You can also get into trouble by not having any assets actually in the entity. Being an REI and having the property as an asset tends to negate this, but the test is still there and used by the courts - so be aware of it.
In general, as long as you set up the LLC properly, define the rules you will operate it under, actually operate by those rules, fund the LLC commensurate with its operations, and then don't willfully be fraudulent or negligent, you will probably be fine. Again, I can't guarantee anything - I'm not an attorney or other licensed professional to give advice. I just know what's worked for me in other ventures.
All that being said, you will be sued. In the current state of the American mindset, it's a matter of fact. Hopefully it will be just a minor suit, but sometimes it's a big one. Sometimes you can prevent them by being diligent, other times you can't. In either case, you need to have something backing you up.
If you happen to be a multi-millionaire, you have the option of financing your own risk through your available cash and assets.

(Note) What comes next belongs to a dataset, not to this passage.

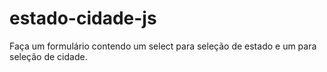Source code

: # estado-cidade-js
Faça um formulário contendo um select para seleção de estado e um para seleção de cidade.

If you don't want to do that or you don't have tens of millions of dollars in liquid assets or cash - then you need insurance.
The catch 22 is that those people in a position to least afford the insurance, need it the most. The beginning investor or business just starting out is very vulnerable to the types of financial hits brought about by law suits. Not even the settlement, but just the defense of a suit can be a killer. Insurance is critical to offer protection.
So how much is enough? As much as your liability exposure. A million sounds like a lot of money to most people but in today's world it's a drop in the bucket. Do some research into verdicts recently in your jurisdiction for negligence or personal injury cases and consider that a low-ball starting point.
But, on the other side of the coin, realize that only about 5% of cases filed actually end up in court. Chances are, your case will settle long before. So what's going to happen in this case?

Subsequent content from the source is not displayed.